WORK TASK.
For this exercise, output the entries below exactly from the line that holds "pushing standards in" to the line that holds "of earth magnetic", both ends included. No pictures belong in the copy.

DATASET RECORDS START

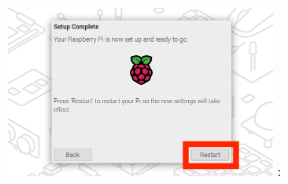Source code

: \documentclass[a4paper,12pt]{jarticle}
\begin{document}
\begin{enumerate}
\begin{itemize}
                        \begin{figure}[h]
                          \centering
                          \begin{minipage}{5.228cm}
                            {\upshape
                              \includegraphics[width=7.000cm]{sw_image08.png}
                              \newline
                              {\theFigure\label{seq:refFigure19}}:
                               }
                          \end{minipage}
                        \end{figure}
                  \end{itemize}  
                
\clearpage     
\end{enumerate}
\end{document}
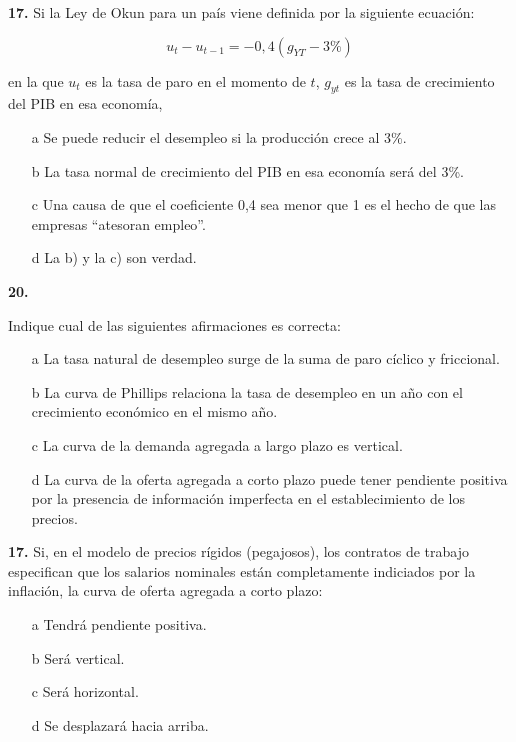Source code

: \documentclass{nuevotema}
\begin{document}

\textbf{17.} Si la Ley de Okun para un país viene definida por la siguiente ecuación:

\begin{equation*}
u_t - u_{t-1} = -0,4 (g_{YT} -3 \%)
\end{equation*}

en la que $u_t$ es la tasa de paro en el momento de $t$, $g_{yt}$ es la tasa de crecimiento del PIB en esa economía,

\begin{itemize}
	\item[a] Se puede reducir el desempleo si la producción crece al 3\%.
	\item[b] La tasa normal de crecimiento del PIB en esa economía será del 3\%.
	\item[c] Una causa de que el coeficiente 0,4 sea menor que 1 es el hecho de que las empresas ``atesoran empleo''. 
	\item[d] La b) y la c) son verdad.
\end{itemize}

\textbf{20.}

Indique cual de las siguientes afirmaciones es correcta:

\begin{itemize}
	\item[a] La tasa natural de desempleo surge de la suma de paro cíclico y friccional.
	\item[b] La curva de Phillips relaciona la tasa de desempleo en un año con el crecimiento económico en el mismo año.
	\item[c] La curva de la demanda agregada a largo plazo es vertical.
	\item[d] La curva de la oferta agregada a corto plazo puede tener pendiente positiva por la presencia de información imperfecta en el establecimiento de los precios.
\end{itemize}


\textbf{17.} Si, en el modelo de precios rígidos (pegajosos), los contratos de trabajo especifican que los salarios nominales están completamente indiciados por la inflación, la curva de oferta agregada a corto plazo:
\begin{itemize}
	\item[a] Tendrá pendiente positiva.
	\item[b] Será vertical.
	\item[c] Será horizontal.
	\item[d] Se desplazará hacia arriba.
\end{itemize}
\end{document}
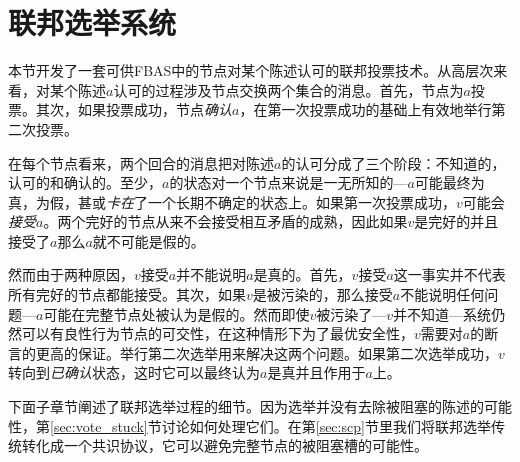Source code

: \section{联邦选举系统}\label{sec:fba}

本节开发了一套可供FBAS中的节点对某个陈述认可的联邦投票技术。从高层次来看，对某个陈述$a$认可的过程涉及节点交换两个集合的消息。首先，节点为$a$投票。其次，如果投票成功，节点\textit{确认}$a$，在第一次投票成功的基础上有效地举行第二次投票。

在每个节点看来，两个回合的消息把对陈述$a$的认可分成了三个阶段：不知道的，认可的和确认的。至少，$a$的状态对一个节点来说是一无所知的---$a$可能最终为真，为假，甚或\textit{卡在}了一个长期不确定的状态上。如果第一次投票成功，$v$可能会\textit{接受}$a$。两个完好的节点从来不会接受相互矛盾的成熟，因此如果$v$是完好的并且接受了$a$那么$a$就不可能是假的。

然而由于两种原因，$v$接受$a$并不能说明$a$是真的。首先，$v$接受$a$这一事实并不代表所有完好的节点都能接受。其次，如果$v$是被污染的，那么接受$a$不能说明任何问题---$a$可能在完整节点处被认为是假的。然而即使$v$被污染了---$v$并不知道---系统仍然可以有良性行为节点的{\quorum}可交性，在这种情形下为了最优安全性，$v$需要对$a$的断言的更高的保证。举行第二次选举用来解决这两个问题。如果第二次选举成功，$v$转向到\textit{已确认}状态，这时它可以最终认为$a$是真并且作用于$a$上。

下面子章节阐述了联邦选举过程的细节。因为选举并没有去除被阻塞的陈述的可能性，第\ref{sec:vote_stuck}节讨论如何处理它们。在第\ref{sec:scp}节里我们将联邦选举传统转化成一个共识协议，它可以避免完整节点的被阻塞槽的可能性。






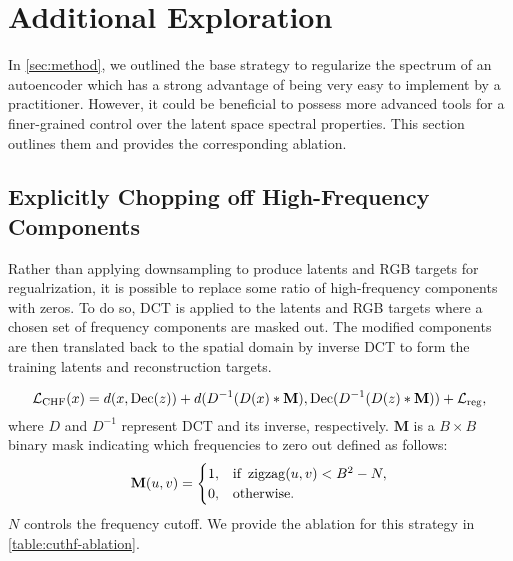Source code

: \section{Additional Exploration}
\label{ap:freq-reg}

In \cref{sec:method}, we outlined the base \regname strategy to regularize the spectrum of an autoencoder which has a strong advantage of being very easy to implement by a practitioner.
However, it could be beneficial to possess more advanced tools for a finer-grained control over the latent space spectral properties.
This section outlines them and provides the corresponding ablation.

\subsection{Explicitly Chopping off High-Frequency Components}

Rather than applying downsampling to produce latents and RGB targets for regualrization, it is possible to replace some ratio of high-frequency components with zeros. To do so, DCT is applied to the latents and RGB targets where a chosen set of frequency components are masked out. The modified components are then translated back to the spatial domain by inverse DCT to form the training latents and reconstruction targets.

\begin{equation}\label{eq:hard-hf-penalty}
\mathcal{L}_\text{CHF}(x) = d(x, \operatorname{Dec}(z)) + d( {D^{-1}}(D({x}) * \mathbf{M}), \operatorname{Dec}({D^{-1}}(D({z}) * \mathbf{M}) ) + \mathcal{L}_\text{reg},
\end{equation}
where $D$ and $D^{-1}$ represent DCT and its inverse, respectively. $\mathbf{M}$ is a $B \times B$ binary mask indicating which frequencies to zero out defined as follows:
\begin{equation}\label{eq:zigzag-mask}
\mathbf{M}(u,v) =
\begin{cases}
    1, & \text{if } \operatorname{zigzag} (u,v) < B^2 - N,\\
    0, & \text{otherwise}.
\end{cases}
\end{equation}
$N$ controls the frequency cutoff. We provide the ablation for this strategy in \cref{table:cuthf-ablation}.

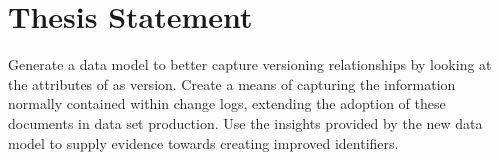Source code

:\section{Thesis Statement}

Generate a data model to better capture versioning relationships by looking at the attributes of as version.
Create a means of capturing the information normally contained within change logs, extending the adoption of these documents in data set production.
Use the insights provided by the new data model to supply evidence towards creating improved identifiers.


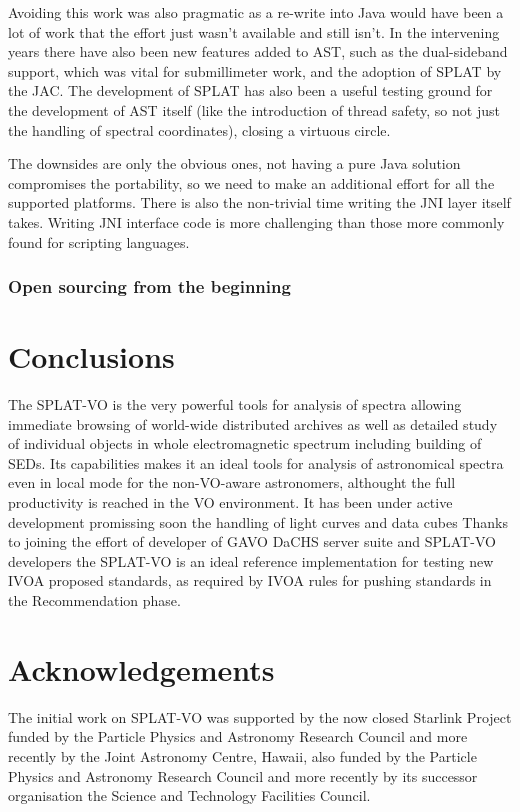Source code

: \documentclass[final,authoryear,5p,times,twocolumn]{elsarticle}
\begin{document}
Avoiding this work was also pragmatic as a re-write into Java would
have been a lot of work that the effort just wasn't available and
still isn't. In the intervening years there have also been new
features added to AST, such as the dual-sideband support, which was
vital for submillimeter work, and the adoption of SPLAT by the
JAC. The development of SPLAT has also been a useful testing ground
for the development of AST itself (like the introduction of thread
safety, so not just the handling of spectral coordinates), closing a
virtuous circle.

The downsides are only the obvious ones, not having a pure Java
solution compromises the portability, so we need to make an additional
effort for all the supported platforms. There is also the non-trivial
time writing the JNI layer itself takes. Writing JNI interface code is
more challenging than those more commonly found for scripting
languages.

\subsubsection{Open sourcing from the beginning}

\section{Conclusions}

The SPLAT-VO is the very powerful tools for analysis of spectra
allowing immediate browsing of world-wide distributed archives as well
as detailed study of individual objects in whole electromagnetic
spectrum including building of SEDs. Its capabilities makes it an
ideal tools for analysis of astronomical spectra even in local mode
for the non-VO-aware astronomers, althought the full productivity is
reached in the VO environment.  It has been under active development
promissing soon the handling of light curves and data cubes Thanks to
joining the effort of developer of GAVO DaCHS server suite and
SPLAT-VO developers the SPLAT-VO is an ideal reference implementation
for testing new IVOA proposed standards, as required by IVOA rules for
pushing standards in the Recommendation phase.

\section*{Acknowledgements}

The initial work on SPLAT-VO was supported
by the now closed Starlink Project funded by the Particle Physics and
Astronomy Research Council and more recently by the Joint Astronomy
Centre, Hawaii, also funded by the Particle Physics and Astronomy
Research Council and more recently by its successor organisation the
Science and Technology Facilities Council.
\end{document}

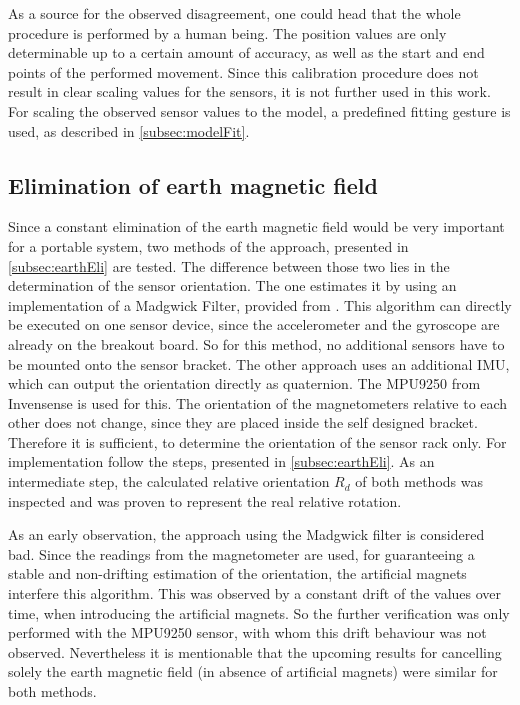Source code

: As a source for the observed disagreement, one could head that the whole procedure is performed by a human being. The position values are only determinable up to a certain amount of accuracy, as well as the start and end points of the performed movement. Since this calibration procedure does not result in clear scaling values for the sensors, it is not further used in this work. For scaling the observed sensor values to the model, a predefined fitting gesture is used, as described in \ref{subsec:modelFit}.  


\subsection{Elimination of earth magnetic field} \label{subsec:resEarthEli}

Since a constant elimination of the earth magnetic field would be very important for a portable system, two methods of the approach, presented in \ref{subsec:earthEli} are tested. The difference between those two lies in the determination of the sensor orientation. The one estimates it by using an implementation of a Madgwick Filter, provided from \cite{mikeshub2012}. This algorithm can directly be executed on one sensor device, since the accelerometer and the gyroscope are already on the breakout board. So for this method, no additional sensors have to be mounted onto the sensor bracket. The other approach uses an additional \ac{IMU}, which can output the orientation directly as quaternion. The MPU9250 from Invensense \cite{MPU2014} is used for this. The orientation of the magnetometers relative to each other does not change, since they are placed inside the self designed bracket. Therefore it is sufficient, to determine the orientation of the sensor rack only. For implementation follow the steps, presented in \ref{subsec:earthEli}. As an intermediate step, the calculated relative orientation $ R_{d} $ of both methods was inspected and was proven to represent the real relative rotation.

As an early observation, the approach using the Madgwick filter is considered bad. Since the readings from the magnetometer are used, for guaranteeing a stable and non-drifting estimation of the orientation, the artificial magnets interfere this algorithm. This was observed by a constant drift of the values over time, when introducing the artificial magnets. So the further verification was only performed with the MPU9250 sensor, with whom this drift behaviour was not observed. Nevertheless it is mentionable that the upcoming results for cancelling solely the earth magnetic field (in absence of artificial magnets) were similar for both methods.

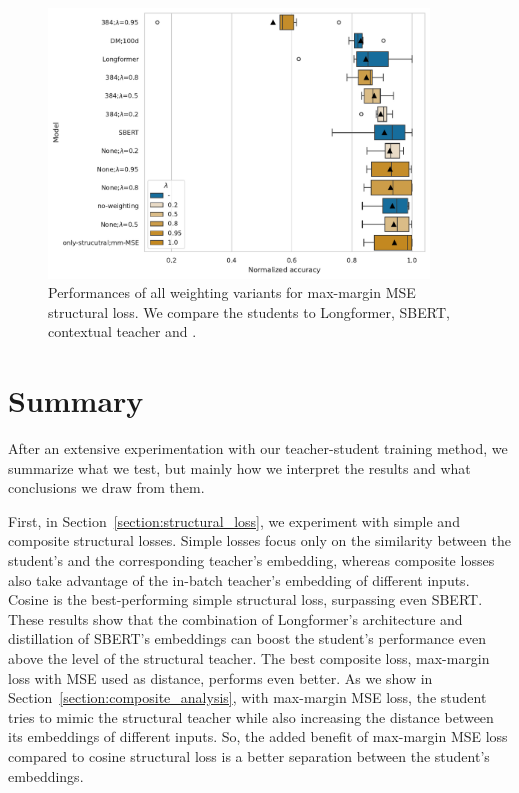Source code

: \begin{figure}

  \includegraphics[width=0.9\textwidth]{img/mm_mse_weighting.pdf}

  \caption{Performances of all weighting variants for max-margin MSE
  structural loss. We compare the students to Longformer, SBERT,
   contextual teacher and .}

  \label{fig:mm_mse_weighting}

\end{figure}

\section{Summary}\label{section:experiments_summary}

After an extensive experimentation with our teacher-student training method, we
summarize what we test, but mainly how we interpret the results and what
conclusions we draw from them.

First, in Section~\ref{section:structural_loss}, we experiment with simple and
composite structural losses. Simple losses focus only on the similarity
between the student's and the corresponding teacher's embedding, whereas composite
losses also take advantage of the in-batch teacher's embedding of different
inputs. Cosine is the best-performing simple structural loss, surpassing even
SBERT. These results show that the combination of Longformer's architecture and
distillation of SBERT's embeddings can boost the student's performance even
above the level of the structural teacher. The best composite loss, max-margin loss with MSE used as distance, performs even better. As we show in
Section~\ref{section:composite_analysis}, with max-margin MSE loss, the student
tries to mimic the structural teacher while also increasing the distance
between its embeddings of different inputs. So, the added benefit of max-margin MSE loss compared to
cosine structural loss is a better separation between the student's embeddings.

DATASET RECORDS END

ANSWER SECTION.
pushing standards in the Recommendation phase.

\section*{Acknowledgements}

The initial work on SPLAT-VO was supported
by the now closed Starlink Project funded by the Particle Physics and
Astronomy Research Council and more recently by the Joint Astronomy
Centre, Hawaii, also funded by the Particle Physics and Astronomy
Research Council and more recently by its successor organisation the
Science and Technology Facilities Council.
\end{document}

Source code

: As a source for the observed disagreement, one could head that the whole procedure is performed by a human being. The position values are only determinable up to a certain amount of accuracy, as well as the start and end points of the performed movement. Since this calibration procedure does not result in clear scaling values for the sensors, it is not further used in this work. For scaling the observed sensor values to the model, a predefined fitting gesture is used, as described in \ref{subsec:modelFit}.  


\subsection{Elimination of earth magnetic field} \label{subsec:resEarthEli}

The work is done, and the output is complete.